Let your boxes come undone for a minute. Allow your confusion to gain clarity.
Now back to our story. I tried to explain to my ministry leader and the other student that I was absolutely Native. I tried to explain to them that, 1. Puerto Rico and Panama are in North America (clearly the American education system needs to improve their geography curriculum), and 2. that, thus, my Taíno ancestry made me Native American. Therefore, besides the fact that Columbus Day is in all ways a disturbing thing to celebrate and should anger everyone, I had every reason to be angry about this insidious holiday.
But, in the midst of all of this, it makes absolute sense to me that they would respond in this way. Latinx people do not fit into any boxes. Our Afro-Latinidad doesn’t fit anyones boxes – we are not Black enough, and too often we want to deny our Blackness altogether. Our Nativeness doesn’t fit anyone’s boxes – we are not Native enough, and too often, even for us, to be indigenous is to be less than. Even our European ancestry confuses the world – we are not White enough, no matter how blue our eyes might shine from plantain colored skin or how our last names betray the white armor that hides the rich heritage of our blood.
Our skin too olive for some, too caramel for others, far too mocha for anyone, and at times too white for even ourselves. In the words of poet Elizabeth Acevedo, we are a people whose, “hair [is] too kinky for Spain, and too wavy for dreadlocks; so our palms tell the cuento of many tierras…” But instead of celebrating this richness, we are labeled exotic and the song that is our voices are ridiculed for the purposes of entertainment.
Our stories however, are forgotten – because to be Latinx is to be misunderstood, and to be misunderstood is to become invisible, and to be invisible to be silenced, and to be silenced is to be erased.
It is because of this haunting reality that in the middle of Hispanic Heritage month we also celebrate Columbus Day.

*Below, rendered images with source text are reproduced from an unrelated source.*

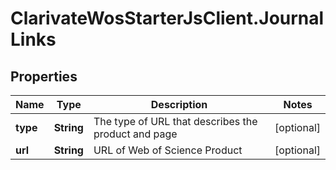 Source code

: # ClarivateWosStarterJsClient.JournalLinks

## Properties

Name | Type | Description | Notes
------------ | ------------- | ------------- | -------------
**type** | **String** | The type of URL that describes the product and page | [optional] 
**url** | **String** | URL of Web of Science Product | [optional]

It is because of this that we, in the midst of the outcry surrounding police brutality, we ignore the fact that so far in 2016, 94 Latinx have been killed by police.
Its why we ignore the growing number of missing girls in the Bronx that have gone missing – most likely to prostitution rings and global sex trafficking.

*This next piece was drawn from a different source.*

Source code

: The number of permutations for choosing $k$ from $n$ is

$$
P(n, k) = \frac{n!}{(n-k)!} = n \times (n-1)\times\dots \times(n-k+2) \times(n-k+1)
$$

Its why we ignore that Latinx women are the most underpaid people group in the U.S.
Its why the best that churches and ministries can muster is, “we should, like, maybe, care about, like, immigration, or something.”
It is why we colonize places like Puerto Rico, strip them of their enchanting glory, and let them sink into the very oceans whose waters betrayed them by bringing foreign ships to their shores, bringing with them stolen people, all in search of foreign gold.
It is why we as a nation chose to celebrate the rape, genocide, and erasing of my people, while we find ourselves try to celebrate our survival.
I could go on about the experience of Latinx people, but what is the point when most will choose to stay confused and uneducated? What is the point, if most will question our ethnic identity as if they know better? What is the point when most, if not all, will choose to remain silent?
So for Hispanic Heritage month, you can go about business as usual. Let our stories be forgotten. make us invisible, silence us so that we might be erased. Go celebrate our exotic food and exotic bodies as we were a new exhibit in the Bronx Zoo. Go celebrate the discovery of stolen land, while thanking America for the day off.
Happy Hispanic Heritage Month, y Feliz Día de Colón.